[LispM-Hackers] Bug in SSDN2 Macroinstruction Notes

06 Jan 2002 21:31:35 -0900

I've discovered what I'm pretty sure is a bunch of bugs in the SSDN2
description of the macroinstruction formats (the first part of the
chapter on macroinsns).  I hope to outline why I think these are bugs
and would like people to comment.

Consider the format of a mainop:

  FEDC BA98 7654 3210
  cccc cccc bbbo oooo
  c -- opcode
  b -- base register
  o -- offset

It's given that all mainops have to have at least an opcode.  The base
register and offset can be put to other purposes, if the particular op
needs them used differently.  For this reason I believe that the
diagram of immedops given in the SSDN2 is incorrect, ie:

  FEDC BA98 7654 3210
  cccc cccv vvvv vvvv
  c -- opcode
  v -- value

should actually be:

  FEDC BA98 7654 3210
  cccc cccc vvvv vvvv

with the same bit-semantics as above.  In the diagram in the SSDN2
this seems to be due to an off-by-one error, giving 9|8 instead of 8|7
as the border of the two fields.

Now consider a callop.  The format of a callop is:

  FEDC BA98 7654 3210
  10nn nddb bboo oooo
  n -- number of args
  d -- destination
  b -- base register
  o -- offset

as is given in the SSDN2.  Again I think that this is an off-by-one
error, since the SSDN2 specifically says "The base and offset fields
are the same as for the MAIN-OPS and specify the function to be
called."  If they were the same shouldn't they be in the same position
as well as having the same meaning?  Wouldn't that make more sense
than shifting them left one bit?  If we used this reasoning and then
looked at the opcode of CALL-2-DEST-PUSH, 111, as though it were a
mainop opcode we would see:

  FEDC BA98 7654 3210
  0100 1001 bbbo oooo
     ^^^^~~
      |   \-- 01: D-PUSH
       \----- 010: 2 args

If this were true then the true format of a callop would be:

  FEDC BA98 7654 3210
  010n nndd bbbo oooo

which makes much more sense to me and fits with the opcode numbers
correctly.

Auxops need little explanation.  They are given as:

  FEDC BA98 7654 3210
  0000 0000 nnnn nnnn
  n -- auxop number

And in defop.lisp we have:

  (DEFOP AUX-GROUP          0 D-NONE () :No-Reg AUX)    ;non-result ops

which gives the auxops as having 0 for an opcode.  This fits
perfectly.

What about miscops?  Miscops are separated into two groups, as are
module-ops.  Both groups are split according to whether they have
D-INDS or D-PUSH.  This is not exactly obvious in defop.lisp, due to
inconsistent naming:

  (DEFOP TEST-MISC-GROUP    1 D-INDS   () :No-Reg MISC)
  (DEFOP TEST-MODULE-GROUP  2 D-INDS   () :No-Reg Module)
  [...]
  (DEFOP PUSH-MISC-GROUP   41 D-PDL    () :No-Reg MISC)
  (DEFOP PUSH-MODULE-GROUP 42 D-PDL    () :No-Reg Module)
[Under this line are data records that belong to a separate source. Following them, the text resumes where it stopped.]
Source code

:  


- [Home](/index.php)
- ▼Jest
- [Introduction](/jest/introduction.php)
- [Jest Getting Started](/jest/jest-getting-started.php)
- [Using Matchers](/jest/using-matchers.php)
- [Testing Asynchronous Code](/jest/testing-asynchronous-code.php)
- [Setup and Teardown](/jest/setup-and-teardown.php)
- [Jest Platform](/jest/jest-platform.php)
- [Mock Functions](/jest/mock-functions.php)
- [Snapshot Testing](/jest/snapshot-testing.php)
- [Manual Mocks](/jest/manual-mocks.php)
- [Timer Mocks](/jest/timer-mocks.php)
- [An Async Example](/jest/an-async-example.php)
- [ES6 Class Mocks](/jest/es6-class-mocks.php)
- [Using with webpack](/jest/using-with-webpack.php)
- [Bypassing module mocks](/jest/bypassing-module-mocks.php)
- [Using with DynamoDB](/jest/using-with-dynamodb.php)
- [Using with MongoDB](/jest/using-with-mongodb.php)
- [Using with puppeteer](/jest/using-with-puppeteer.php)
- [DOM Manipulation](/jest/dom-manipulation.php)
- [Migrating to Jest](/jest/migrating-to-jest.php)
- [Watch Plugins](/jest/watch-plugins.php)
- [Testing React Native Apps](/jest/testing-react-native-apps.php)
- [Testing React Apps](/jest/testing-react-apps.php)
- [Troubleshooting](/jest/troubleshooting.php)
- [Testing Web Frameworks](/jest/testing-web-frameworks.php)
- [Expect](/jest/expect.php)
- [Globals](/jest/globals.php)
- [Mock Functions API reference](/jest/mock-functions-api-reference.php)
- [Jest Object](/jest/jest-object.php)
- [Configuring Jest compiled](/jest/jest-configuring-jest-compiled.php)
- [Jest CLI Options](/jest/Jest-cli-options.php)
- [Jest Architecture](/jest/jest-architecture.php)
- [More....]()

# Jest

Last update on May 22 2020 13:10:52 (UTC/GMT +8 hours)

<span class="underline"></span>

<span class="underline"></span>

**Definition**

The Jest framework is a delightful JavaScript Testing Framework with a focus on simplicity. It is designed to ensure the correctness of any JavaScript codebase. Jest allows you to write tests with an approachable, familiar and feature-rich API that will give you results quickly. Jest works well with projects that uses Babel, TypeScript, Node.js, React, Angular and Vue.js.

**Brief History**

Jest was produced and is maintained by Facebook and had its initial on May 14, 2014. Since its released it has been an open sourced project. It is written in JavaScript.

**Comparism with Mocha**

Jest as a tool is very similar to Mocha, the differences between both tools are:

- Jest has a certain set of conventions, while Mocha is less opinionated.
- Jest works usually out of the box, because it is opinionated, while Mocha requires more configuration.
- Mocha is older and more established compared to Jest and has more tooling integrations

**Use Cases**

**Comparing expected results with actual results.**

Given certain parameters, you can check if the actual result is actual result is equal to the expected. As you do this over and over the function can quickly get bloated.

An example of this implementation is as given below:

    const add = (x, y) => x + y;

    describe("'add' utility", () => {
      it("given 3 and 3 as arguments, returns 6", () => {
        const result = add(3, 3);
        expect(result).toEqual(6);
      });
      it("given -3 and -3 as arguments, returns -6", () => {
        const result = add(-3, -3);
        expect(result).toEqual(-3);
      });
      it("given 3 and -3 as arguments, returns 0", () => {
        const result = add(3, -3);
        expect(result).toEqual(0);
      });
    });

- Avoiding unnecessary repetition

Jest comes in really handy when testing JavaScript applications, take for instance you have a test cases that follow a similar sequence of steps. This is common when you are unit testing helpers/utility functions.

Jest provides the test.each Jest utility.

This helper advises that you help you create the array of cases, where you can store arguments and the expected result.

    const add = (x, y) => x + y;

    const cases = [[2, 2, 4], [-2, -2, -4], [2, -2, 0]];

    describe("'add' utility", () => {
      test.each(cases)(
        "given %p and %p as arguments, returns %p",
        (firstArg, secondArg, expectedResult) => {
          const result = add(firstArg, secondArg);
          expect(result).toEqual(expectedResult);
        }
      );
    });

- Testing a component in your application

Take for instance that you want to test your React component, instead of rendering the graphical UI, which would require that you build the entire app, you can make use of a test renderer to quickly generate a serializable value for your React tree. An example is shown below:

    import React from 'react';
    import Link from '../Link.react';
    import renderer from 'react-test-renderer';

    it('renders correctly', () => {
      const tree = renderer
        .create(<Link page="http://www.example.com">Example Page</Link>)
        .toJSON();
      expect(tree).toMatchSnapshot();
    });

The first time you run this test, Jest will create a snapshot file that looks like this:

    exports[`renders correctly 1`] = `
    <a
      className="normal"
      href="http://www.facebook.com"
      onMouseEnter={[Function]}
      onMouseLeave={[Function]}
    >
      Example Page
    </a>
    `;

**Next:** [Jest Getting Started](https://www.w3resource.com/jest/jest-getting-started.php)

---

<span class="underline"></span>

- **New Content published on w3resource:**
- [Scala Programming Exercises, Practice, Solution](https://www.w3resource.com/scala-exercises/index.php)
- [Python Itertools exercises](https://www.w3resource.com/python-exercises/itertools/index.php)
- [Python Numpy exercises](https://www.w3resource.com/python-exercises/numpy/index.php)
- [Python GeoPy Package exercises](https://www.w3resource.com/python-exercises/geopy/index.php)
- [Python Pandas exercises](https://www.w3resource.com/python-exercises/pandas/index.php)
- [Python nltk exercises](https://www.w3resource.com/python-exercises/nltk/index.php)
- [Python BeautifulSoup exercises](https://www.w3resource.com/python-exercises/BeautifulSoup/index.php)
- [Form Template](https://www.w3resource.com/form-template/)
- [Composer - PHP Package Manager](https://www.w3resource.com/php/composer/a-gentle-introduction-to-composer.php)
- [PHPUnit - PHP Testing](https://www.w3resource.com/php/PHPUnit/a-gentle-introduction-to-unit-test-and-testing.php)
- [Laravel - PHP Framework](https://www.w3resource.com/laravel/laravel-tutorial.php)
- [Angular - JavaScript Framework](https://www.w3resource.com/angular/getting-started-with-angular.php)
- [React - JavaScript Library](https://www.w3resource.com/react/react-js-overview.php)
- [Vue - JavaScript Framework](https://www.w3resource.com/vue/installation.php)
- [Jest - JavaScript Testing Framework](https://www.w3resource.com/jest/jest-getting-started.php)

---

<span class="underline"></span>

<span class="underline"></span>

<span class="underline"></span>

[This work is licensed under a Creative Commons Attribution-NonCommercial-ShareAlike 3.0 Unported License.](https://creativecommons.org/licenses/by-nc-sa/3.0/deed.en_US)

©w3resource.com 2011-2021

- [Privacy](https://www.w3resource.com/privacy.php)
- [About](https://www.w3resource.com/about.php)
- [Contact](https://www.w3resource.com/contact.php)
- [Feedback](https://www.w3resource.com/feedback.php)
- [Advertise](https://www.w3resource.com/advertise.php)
Those names make more sense if we consider the reason for the split of
both miscops and module-ops.  TEST indicates a test operation, ie one
that only returns T or NIL, and hence only sets the indicators.  It
doesn't indicate an association with the TEST and TEST-C*R insns.
PUSH indicates an operation that pushes a value onto the stack, ie
D-PUSH (aka D-PDL).  PUSH doesn't indicate an association with the
PUSH and PUSH-C*R insns.  The split is because of the noncontiguous
bit used to represent the destination, which can be seen from their
insn formats.  These formats, for miscops and module-ops are given in
the SSDN2 respectively as:

  FEDC BA98 7654 3210
  0d00 001n nnnn nnnn
  0d00 0100 mmmm mooo

Now if we put 1 (TEST-MISC-GROUP) and 41 (PUSH-MISC-GROUP) in for the
mainop opcode field we get:

  FEDC BA98 7654 3210
  0000 0001 xxxx xxxx
  0010 0001 xxxx xxxx

If we do the same for module-ops with 2 (TEST-MODULE-GROUP) and 42
(PUSH-MODULE-GROUP) we have:

  FEDC BA98 7654 3210
  0000 0010 xxxx xxxx
  0010 0010 xxxx xxxx

If these above suppositions are correct then we would have:

  FEDC BA98 7654 3210
  00d0 0001 nnnn nnnn
  d -- destination
  n -- miscop number

as the format for miscops and:

  FEDC BA98 7654 3210
  00d0 0010 mmmm mnnn
  d -- destination
  m -- module number
  n -- module-op number

as the format for module-ops.  Also, in the case of module-ops, the
module-op number must necessarily be at least 3 bits since the TV
module has an op numbered 7.  Thus the module number is probably only
5 bits.  Since there are only two modules 5 bits are plenty.  (My only
nagging question is whether there are 4 module-op number bits or not,
but I think probably not.)

One last insn group needs examining.  The arefi-ops are supposed to
have a format similar to those of the miscops and module-ops:

  FEDC BA98 7654 3210
  0d00 111r rrii iiii
  d -- destination
  r -- reference kind
  i -- index

The arefi-ops are also split into two groups.  In defop.lisp they are
inconsistently labeled without a '-GROUP' name:

  (DefOp Test-AREFI         7 D-INDS    () :No-Reg AREFI)
  [...]
  (DefOp Push-ArefI        47 D-PDL     () :No-Reg AREFI)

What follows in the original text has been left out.